Understand your TV's video settings: Sometimes the labels don't tell the full story.
- Tint is almost certainly set correctly already. Don't mess with it.
- Sharpness adds false information to make a crisper image. It's less useful on HD sets than on older analog TVs, so you should probably lower it.
- Brightness doesn't actually adjust brightness, but alters black level. So when you turn up the brightness, you're really just turning down the blackness.
- Contrast, called Picture on some TVs, doesn't control the contrast, but the brightness.
Try a better way to control brightness: The backlight control on LCDs and the Iris setting on rear-projection sets allow you to adjust the brightness (the real brightness) in a way that doesn't affect other settings. This approach can be really useful in transitioning from daytime to nighttime viewing. Plasma sets have nothing like it.
Avoid daisy-chaining your HDMI signal: Joel Silver of Imaging Science warns that connecting your source to your receiver via HDMI, and then linking from your receiver to your HDTV, degrades the picture quality.
Calibrate to reduce your energy consumption: A properly set HDTV uses less electricity than one still on the factory settings.
Repeat annually: Sets don't remain properly calibrated forever.

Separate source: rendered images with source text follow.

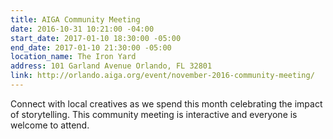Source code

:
 ```yaml
---
title: AIGA Community Meeting
date: 2016-10-31 10:21:00 -04:00
start_date: 2017-01-10 18:30:00 -05:00
end_date: 2017-01-10 21:30:00 -05:00
location_name: The Iron Yard
address: 101 Garland Avenue Orlando, FL 32801
link: http://orlando.aiga.org/event/november-2016-community-meeting/
---
```


Connect with local creatives as we spend this month celebrating the impact of storytelling. This community meeting is interactive and everyone is welcome to attend.
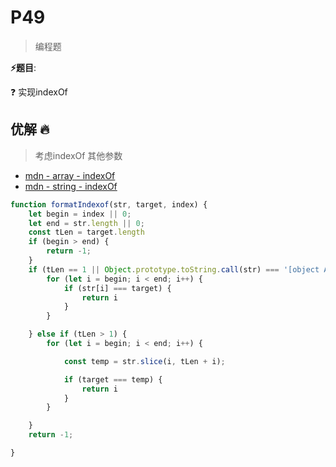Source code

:# P49

> 编程题

**⚡题目**:

❓ 实现indexOf

## 优解 🔥

> 考虑indexOf 其他参数

- [mdn - array - indexOf](https://developer.mozilla.org/zh-CN/docs/Web/JavaScript/Reference/Global_Objects/Array/indexOf)
- [mdn - string - indexOf](https://developer.mozilla.org/zh-CN/docs/Web/JavaScript/Reference/Global_Objects/String/indexOf)

```js
function formatIndexof(str, target, index) {
    let begin = index || 0;
    let end = str.length || 0;
    const tLen = target.length
    if (begin > end) {
        return -1;
    }
    if (tLen == 1 || Object.prototype.toString.call(str) === '[object Array]') {
        for (let i = begin; i < end; i++) {
            if (str[i] === target) {
                return i
            }
        }

    } else if (tLen > 1) {
        for (let i = begin; i < end; i++) {

            const temp = str.slice(i, tLen + i);

            if (target === temp) {
                return i
            }
        }

    }
    return -1;

}
```
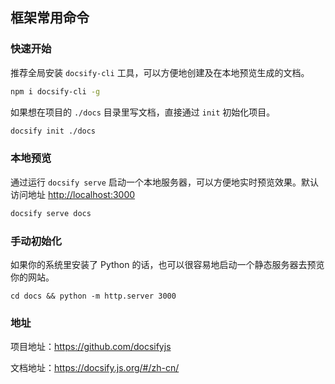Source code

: ## 框架常用命令

### 快速开始

推荐全局安装 `docsify-cli` 工具，可以方便地创建及在本地预览生成的文档。 

```bash
npm i docsify-cli -g
```

 如果想在项目的 `./docs` 目录里写文档，直接通过 `init` 初始化项目。 

```bash
docsify init ./docs
```



### 本地预览

 通过运行 `docsify serve` 启动一个本地服务器，可以方便地实时预览效果。默认访问地址 [http://localhost:3000](http://localhost:3000/) 

```bash
docsify serve docs
```



### 手动初始化

 如果你的系统里安装了 Python 的话，也可以很容易地启动一个静态服务器去预览你的网站。 

```
cd docs && python -m http.server 3000
```



### 地址

项目地址：https://github.com/docsifyjs

文档地址：https://docsify.js.org/#/zh-cn/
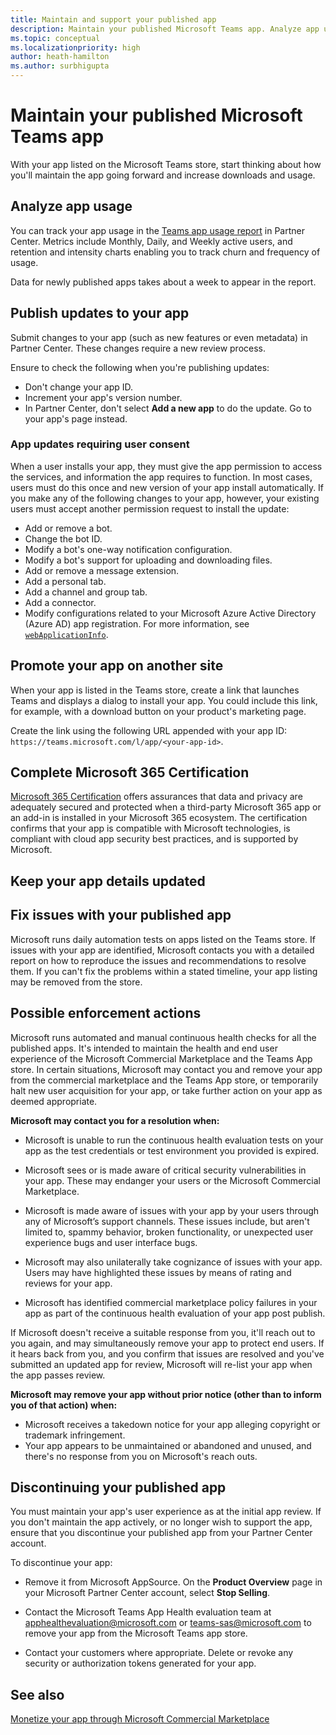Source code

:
 ```yaml
---
title: Maintain and support your published app
description: Maintain your published Microsoft Teams app. Analyze app usage, publish updates, promote your app, complete Microsoft 365 Certification.
ms.topic: conceptual
ms.localizationpriority: high
author: heath-hamilton
ms.author: surbhigupta
---
```

# Maintain your published Microsoft Teams app

With your app listed on the Microsoft Teams store, start thinking about how you'll maintain the app going forward and increase downloads and usage.

## Analyze app usage

You can track your app usage in the [Teams app usage report](/office/dev/store/teams-apps-usage) in Partner Center. Metrics include Monthly, Daily, and Weekly active users, and retention and intensity charts enabling you to track churn and frequency of usage.

Data for newly published apps takes about a week to appear in the report.

## Publish updates to your app

Submit changes to your app (such as new features or even metadata) in Partner Center. These changes require a new review process.

Ensure to check the following when you're publishing updates:

* Don't change your app ID.
* Increment your app's version number.
* In Partner Center, don't select **Add a new app** to do the update. Go to your app's page instead.

### App updates requiring user consent

When a user installs your app, they must give the app permission to access the services, and information the app requires to function. In most cases, users must do this once and new version of your app install automatically.
If you make any of the following changes to your app, however, your existing users must accept another permission request to install the update:

* Add or remove a bot.
* Change the bot ID.
* Modify a bot's one-way notification configuration.
* Modify a bot's support for uploading and downloading files.
* Add or remove a message extension.
* Add a personal tab.
* Add a channel and group tab.
* Add a connector.
* Modify configurations related to your Microsoft Azure Active Directory (Azure AD) app registration. For more information, see [`webApplicationInfo`](~/resources/schema/manifest-schema.md#webapplicationinfo).

## Promote your app on another site

When your app is listed in the Teams store, create a link that launches Teams and displays a dialog to install your app. You could include this link, for example, with a download button on your product's marketing page.

Create the link using the following URL appended with your app ID: `https://teams.microsoft.com/l/app/<your-app-id>`.

## Complete Microsoft 365 Certification

[Microsoft 365 Certification](/microsoft-365-app-certification/docs/certification) offers assurances that data and privacy are adequately secured and protected when a third-party Microsoft 365 app or an add-in is installed in your Microsoft 365 ecosystem. The certification confirms that your app is compatible with Microsoft technologies, is compliant with cloud app security best practices, and is supported by Microsoft.

## Keep your app details updated

## Fix issues with your published app

Microsoft runs daily automation tests on apps listed on the Teams store. If issues with your app are identified, Microsoft contacts you with a detailed report on how to reproduce the issues and recommendations to resolve them. If you can't fix the problems within a stated timeline, your app listing may be removed from the store.

## Possible enforcement actions

Microsoft runs automated and manual continuous health checks for all the published apps. It's intended to maintain the health and end user experience of the Microsoft Commercial Marketplace and the Teams App store. In certain situations, Microsoft may contact you and remove your app from the commercial marketplace and the Teams App store, or temporarily halt new user acquisition for your app, or take further action on your app as deemed appropriate.

**Microsoft may contact you for a resolution when:**

* Microsoft is unable to run the continuous health evaluation tests on your app as the test credentials or test environment you provided is expired.

* Microsoft sees or is made aware of critical security vulnerabilities in your app. These may endanger your users or the Microsoft Commercial Marketplace.

* Microsoft is made aware of issues with your app by your users through any of Microsoft’s support channels. These issues include, but aren't limited to, spammy behavior, broken functionality, or unexpected user experience bugs and user interface bugs.

* Microsoft may also unilaterally take cognizance of issues with your app. Users may have highlighted these issues by means of rating and reviews for your app.

* Microsoft has identified commercial marketplace policy failures in your app as part of the continuous health evaluation of your app post publish.

If Microsoft doesn't receive a suitable response from you, it'll reach out to you again, and may simultaneously remove your app to protect end users. If it hears back from you, and you confirm that issues are resolved and you've submitted an updated app for review, Microsoft will re-list your app when the app passes review.

**Microsoft may remove your app without prior notice (other than to inform you of that action) when:**

* Microsoft receives a takedown notice for your app alleging copyright or trademark infringement.
* Your app appears to be unmaintained or abandoned and unused, and there's no response from you on Microsoft's reach outs.

## Discontinuing your published app

You must maintain your app's user experience as at the initial app review. If you don't maintain the app actively, or no longer wish to support the app, ensure that you discontinue your published app from your Partner Center account.

To discontinue your app:

* Remove it from Microsoft AppSource. On the **Product Overview** page in your Microsoft Partner Center account, select **Stop Selling**.

* Contact the Microsoft Teams App Health evaluation team at [apphealthevaluation@microsoft.com](mailto:apphealthevaluation@microsoft.com) or [teams-sas@microsoft.com](mailto:teams-sas@microsoft.com) to remove your app from the Microsoft Teams app store.

* Contact your customers where appropriate. Delete or revoke any security or authorization tokens generated for your app.

## See also

[Monetize your app through Microsoft Commercial Marketplace](/office/dev/store/monetize-addins-through-microsoft-commercial-marketplace)
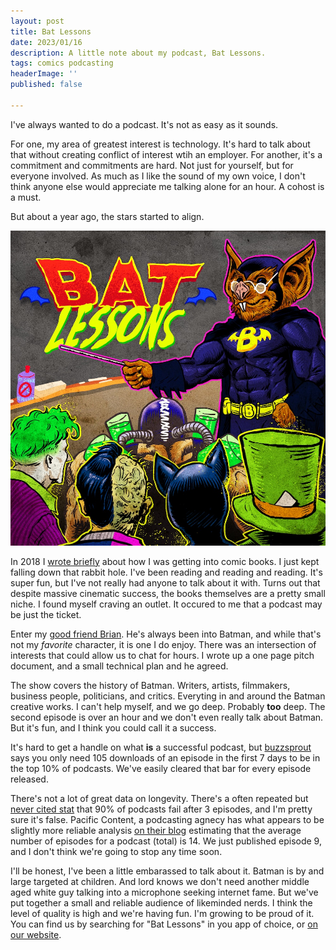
 ```yaml
---
layout: post
title: Bat Lessons
date: 2023/01/16
description: A little note about my podcast, Bat Lessons.
tags: comics podcasting
headerImage: ''
published: false

---
```

I've always wanted to do a podcast. It's not as easy as it sounds.

For one, my area of greatest interest is technology. It's hard to talk about that without creating conflict of interest wtih an employer. For another, it's a commitment and commitments are hard. Not just for yourself, but for everyone involved. As much as I like the sound of my own voice, I don't think anyone else would appreciate me talking alone for an hour. A cohost is a must.

But about a year ago, the stars started to align.

![The podcast artwork for Bat Lessons. A bat in a super hero outfit stands at a chalkboard, pointing at the text "Bat Lessons". Villains sit in the classroom looking onward.](/images/batlessons_artwork_1000x1000.jpg)

In 2018 I [wrote briefly]() about how I was getting into comic books. I just kept falling down that rabbit hole. I've been reading and reading and reading. It's super fun, but I've not really had anyone to talk about it with. Turns out that despite massive cinematic success, the books themselves are a pretty small niche. I found myself craving an outlet. It occured to me that a podcast may be just the ticket.

Enter my [good friend Brian](https://briananders.net). He's always been into Batman, and while that's not my _favorite_ character, it is one I do enjoy. There was an intersection of interests that could allow us to chat for hours. I wrote up a one page pitch document, and a small technical plan and he agreed.

The show covers the history of Batman. Writers, artists, filmmakers, business people, politicians, and critics. Everyting in and around the Batman creative works. I can't help myself, and we go deep. Probably **too** deep. The second episode is over an hour and we don't even really talk about Batman. But it's fun, and I think you could call it a success.

It's hard to get a handle on what **is** a successful podcast, but [buzzsprout](https://www.buzzsprout.com/global_stats?date=2022-03-01) says you only need 105 downloads of an episode in the first 7 days to be in the top 10% of podcasts. We've easily cleared that bar for every episode released.

There's not a lot of great data on longevity. There's a often repeated but [never cited stat](https://www.reddit.com/r/podcasting/comments/xn3crs/90_of_podcasts_dont_publish_more_than_3_episodes/) that 90% of podcasts fail after 3 episodes, and I'm pretty sure it's false. Pacific Content, a podcasting agnecy has what appears to be slightly more reliable analysis [on their blog](https://blog.pacific-content.com/podcast-success-a-long-game-fd6522b72752) estimating that the average number of episodes for a podcast (total) is 14. We just published episode 9, and I don't think we're going to stop any time soon.

I'll be honest, I've been a little embarassed to talk about it. Batman is by and large targeted at children. And lord knows we don't need another middle aged white guy talking into a microphone seeking internet fame. But we've put together a small and reliable audience of likeminded nerds. I think the level of quality is high and we're having fun. I'm growing to be proud of it. You can find us by searching for "Bat Lessons" in you app of choice, or [on our website](https://batlessons.com).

Consider paying a professional: Yes, the service is expensive, and you have to hang around at home waiting for someone to show up, but they know more than you do (we hope), and they have better equipment. Many local companies offer such a service; you can find trained calibrators through Imaging Science. Or you can use Best Buy's Geek Squad, which charges $300 to calibrate two inputs, each in separate day and night modes.